Lebih lanjut, dia mengklaim 17 pasal KUHP yang dituding dapat mengkriminalisasi wartawan dan mengancam kebebasan pers, merupakan pasal-pasal yang sudah ada dalam KUHP lama. Dini menuturkan pasal tersebut bukan pasal baru muncul dalam KUHP baru.

"Jadi bukan pasal yang baru muncul dalam KUHP baru," tambahnya.

Dini menjelaskan pasal-pasal tersebut bersifat umum. Tidak spesifik ditujukan kepada pers lantaran fungsinya sebagai alat kontrol sistem demokrasi.

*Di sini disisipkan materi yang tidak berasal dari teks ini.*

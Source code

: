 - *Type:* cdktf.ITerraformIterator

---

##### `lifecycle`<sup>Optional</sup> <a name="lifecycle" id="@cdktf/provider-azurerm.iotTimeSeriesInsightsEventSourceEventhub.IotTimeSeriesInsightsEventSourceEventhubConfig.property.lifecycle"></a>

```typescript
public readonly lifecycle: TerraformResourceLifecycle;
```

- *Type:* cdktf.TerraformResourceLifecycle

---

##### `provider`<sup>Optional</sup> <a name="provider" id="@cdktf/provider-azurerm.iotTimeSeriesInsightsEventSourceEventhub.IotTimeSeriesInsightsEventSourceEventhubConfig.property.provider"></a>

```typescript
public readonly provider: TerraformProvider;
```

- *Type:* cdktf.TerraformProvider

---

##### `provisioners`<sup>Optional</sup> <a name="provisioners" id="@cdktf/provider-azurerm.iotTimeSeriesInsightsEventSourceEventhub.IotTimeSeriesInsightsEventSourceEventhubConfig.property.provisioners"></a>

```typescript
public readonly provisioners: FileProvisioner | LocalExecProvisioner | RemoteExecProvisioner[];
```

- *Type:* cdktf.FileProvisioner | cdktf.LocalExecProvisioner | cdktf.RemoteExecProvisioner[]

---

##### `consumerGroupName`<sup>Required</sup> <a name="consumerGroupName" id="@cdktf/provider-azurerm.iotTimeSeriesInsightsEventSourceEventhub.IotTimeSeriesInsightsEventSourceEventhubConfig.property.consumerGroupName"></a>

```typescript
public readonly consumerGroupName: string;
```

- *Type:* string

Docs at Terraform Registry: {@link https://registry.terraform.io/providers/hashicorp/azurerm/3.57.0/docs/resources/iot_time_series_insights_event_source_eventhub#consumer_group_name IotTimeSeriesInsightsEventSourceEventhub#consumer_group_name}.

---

“Presiden Jokowi sendiri pernah menyampaikan dalam forum perayaan Hari Pers Nasional bahwa pers memiliki peran sangat besar dalam pemerintahan, baik dalam mewartakan agenda pemerintah ataupun memberikan kritik atas kebijakan pemerintah,” ujar Dini.

Lebih lanjut, Dini menuturkan sebagian dari 17 pasal itu sudah pernah diuji di Mahkamah Konstitusi. Keputusan Mahkamah Konstitusi itu menjadi acuan para perumus KUHP baru dalam memformulasi ulang pasal-pasal yang bersangkutan agar menjadi lebih baik.

Pembatasan Jurnalis?

Aliansi Jurnalis Independen (AJI) menemukan 17 pasal bermasalah dalam draf RKUHP yang berpotensi mengkriminalisasi jurnalis dan mengancam kebebasan pers, kemerdekaan berpendapat dan berekspresi.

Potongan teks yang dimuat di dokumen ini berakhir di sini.